HARIANEXPRESS, DALLAS – Lionel Messi kembali menorehkan sejarah baru saat Argentina mengalahkan Yordania 3-1 dalam laga lanjutan Grup J Piala Dunia 2026 di Dallas Stadium. Minggu (28/06/2026).
Messi yang masuk dari bangku cadangan pada menit ke-60, mencetak gol ketiga timnya sekaligus memecahkan rekor pribadi.
Gol Messi pada menit ke-80 tersebut menjadikannya pemain pertama yang selalu mencetak gol dalam tujuh penampilan Piala Dunia secara berturut-turut. Ini juga merupakan gol ke-19 Messi sepanjang keikutsertaannya di turnamen Piala Dunia.
Argentina membuka keunggulan melalui tendangan bebas Giovani Lo Celso pada menit ke-19. Keunggulan tersebut digandakan oleh Lautaro Martínez melalui eksekusi penalti di menit ke-31.

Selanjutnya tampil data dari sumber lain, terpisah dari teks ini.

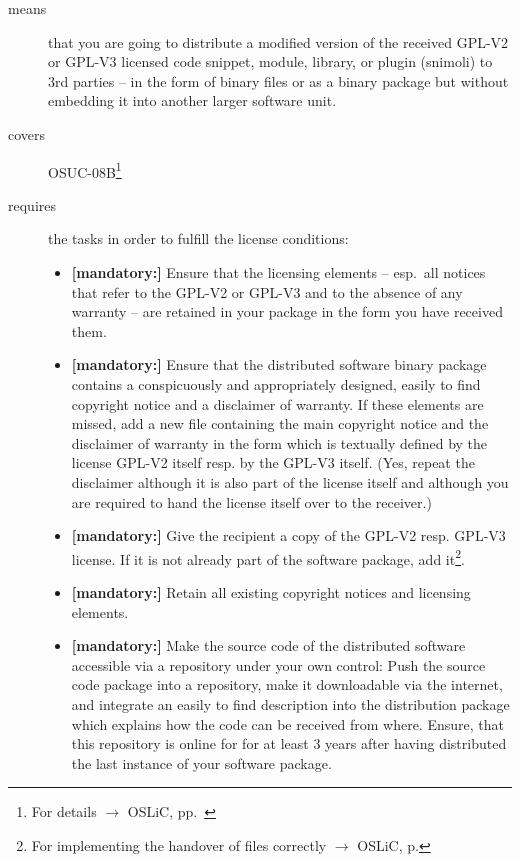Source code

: \begin{description}
\item[means] that you are going to distribute a modified version of the received
GPL-V2 or GPL-V3 licensed code snippet, module, library, or plugin (snimoli) to
3rd parties -- in the form of binary files or as a binary package but without
embedding it into another larger software unit.
\item[covers] OSUC-08B\footnote{For details $\rightarrow$ OSLiC, pp.\
\pageref{OSUC-08B-DEF}}
\item[requires] the tasks in order to fulfill the license conditions:
\begin{itemize}

  \item \textbf{[mandatory:]} Ensure that the licensing elements -- esp.\ all
  notices that refer to the GPL-V2 or GPL-V3 and to the absence of any
  warranty -- are retained in your package in the form you have received them.

  \item \textbf{[mandatory:]} Ensure that the distributed software binary
  package contains a conspicuously and appropriately designed, easily to find
  copyright notice and a disclaimer of warranty. If these elements are missed,
  add a new file containing the main copyright notice and the disclaimer of
  warranty in the form which is textually defined by the license GPL-V2 itself
  resp. by the GPL-V3 itself. (Yes, repeat the disclaimer although it is also
  part of the license itself and although you are required to hand the license
  itself over to the receiver.)
  
  \item \textbf{[mandatory:]} Give the recipient a copy of the GPL-V2 resp.
  GPL-V3 license. If it is not already part of the software package, add
  it\footnote{For implementing the handover of files correctly $\rightarrow$
  OSLiC, p. \pageref{DistributingFilesHint}}.
  
  \item \textbf{[mandatory:]} Retain all existing copyright notices and
  licensing elements.

  \item \textbf{[mandatory:]} Make the source code of the distributed software
  accessible via a repository under your own control: Push the source code
  package into a repository, make it downloadable via the internet, and
  integrate an easily to find description into the distribution package which
  explains how the code can be received from where. Ensure, that this repository
  is online for for at least 3 years after having distributed the last instance
  of your software package.
  

\end{itemize}
\end{description}
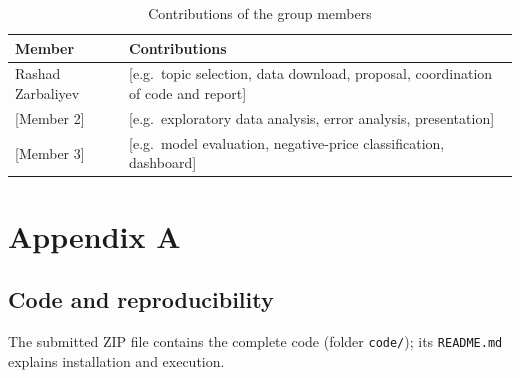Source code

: \documentclass[12pt,oneside]{article}
\begin{document}
\begin{table}[!htbp]
    \centering
    \caption{Contributions of the group members}
    \begin{tabularx}{\textwidth}{lX}
        \toprule
        Member & Contributions \\
        \midrule
        Rashad Zarbaliyev & [e.g.\ topic selection, data download, proposal, coordination of code and report] \\
        {[Member 2]} & [e.g.\ exploratory data analysis, error analysis, presentation] \\
        {[Member 3]} & [e.g.\ model evaluation, negative-price classification, dashboard] \\
        \bottomrule
    \end{tabularx}
    \label{tab:contrib}
\end{table}



\clearpage
\lhead{}
\printbibliography
{}


\clearpage
\appendix
\section{Appendix A}

\subsection*{Code and reproducibility}

The submitted ZIP file contains the complete code (folder \texttt{code/}); its \texttt{README.md} explains installation and execution.
\end{document}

Yordania sempat memperkecil ketertinggalan melalui Mousa Al-Taamari di menit ke-55 setelah memanfaatkan umpan silang Ehsan Haddad. Gol Al-Taamari menjadi sorotan karena prosesnya yang terstruktur dengan baik.
Pelatih Argentina, Lionel Scaloni, mengungkapkan bahwa Messi memilih untuk memberikan kesempatan bermain kepada rekan setimnya. Scaloni menambahkan bahwa Messi tidak terlalu memikirkan statistik yang kerap diperbincangkan publik.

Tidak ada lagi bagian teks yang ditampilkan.